-- By Dharmawan
Merah mengawal hari di Gunung Maren. Matahari sebenarnya tidak terlihat karena tertutup kabut, dan putih yang pekat menyelimuti seluruh penjuru perbukitan, tetapi gelora merah sudah terasa sejak kami memasuki bangunan sederhana di kaki bukit. "Matahari di Hati Tidak Akan Tenggelam untuk Selamanya," demikian kata barisan huruf emas bertahta di atas latar belakang dinding merah. Ribuan wajah Chairman Mao berjajar rapi di balik kaca, dalam berbagai pose dan ukuran, mulai dari lempeng lencana mungil untuk disematkan di baju sampai piringan logam besar seukuran wajan.
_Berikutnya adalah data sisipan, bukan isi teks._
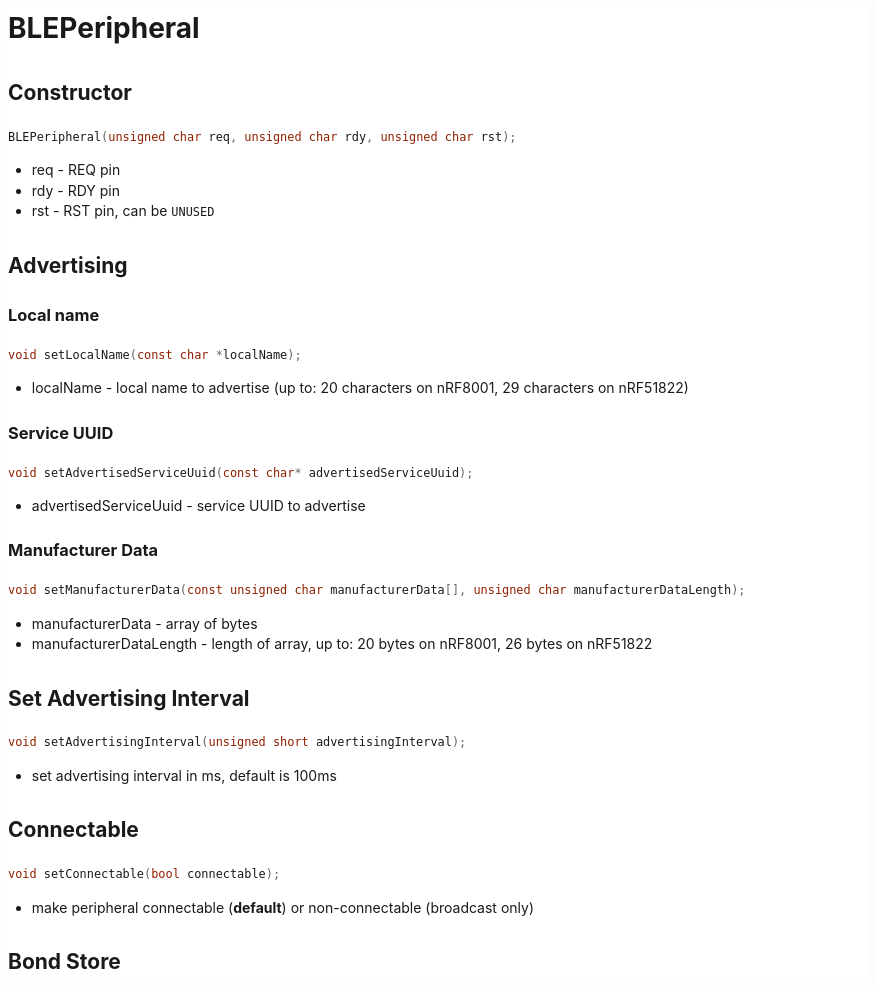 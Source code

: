 # BLEPeripheral

## Constructor
```c
BLEPeripheral(unsigned char req, unsigned char rdy, unsigned char rst);
```
 * req - REQ pin
 * rdy - RDY pin
 * rst - RST pin, can be ```UNUSED```

## Advertising

### Local name
```c
void setLocalName(const char *localName);
```
 * localName - local name to advertise (up to: 20 characters on nRF8001, 29 characters on nRF51822)

### Service UUID
```c
void setAdvertisedServiceUuid(const char* advertisedServiceUuid);
```
* advertisedServiceUuid - service UUID to advertise

### Manufacturer Data
```c
void setManufacturerData(const unsigned char manufacturerData[], unsigned char manufacturerDataLength);
```
 * manufacturerData - array of bytes
 * manufacturerDataLength - length of array, up to: 20 bytes on nRF8001, 26 bytes on nRF51822

## Set Advertising Interval

```c
void setAdvertisingInterval(unsigned short advertisingInterval);
```

 * set advertising interval in ms, default is 100ms

## Connectable

```c
void setConnectable(bool connectable);
```

 * make peripheral connectable (**default**) or non-connectable (broadcast only)

## Bond Store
Dulu di sini, Chairman Mao pernah menempatkan bataliun tentara. Tempat ini juga adalah basis perjuangan melawan penjajah Jepang. Destinasi wisata ini bukan sekedar untuk melihat gunung dan air, tetapi juga untuk menggugah rasa cinta tanah air dan kesadaran akan sejarah. Merah, punya arti lain dari "merah" yang kita kenal di Indonesia. Merah di negeri ini adalah warna dari komunisme.
Poster-poster zaman revolusi yang terpampang dalam museum mungil itu menggambarkan ingar-bingar para buruh Tiongkok menyanyikan lagu mars revolusi, atau para serdadu dengan senapan yang teracung, atau para petani yang menari di persawahan. Para pengunjung, kebanyakan generasi muda Tiongkok yang dibesarkan pasca zaman revolusi, sibuk mempelajari setiap item pameran. Masa revolusi itu terasa begitu jauh dan nostalgik dari kehidupan Tiongkok modern di abad milenium.
"Wisata merah," pemandu berkata, "adalah bagian untuk membangkitkan patriotisme." Gunung Maren adalah satu destinasi "wisata merah" utama, napak tilas dari perjuangan panjang Partai Komunis.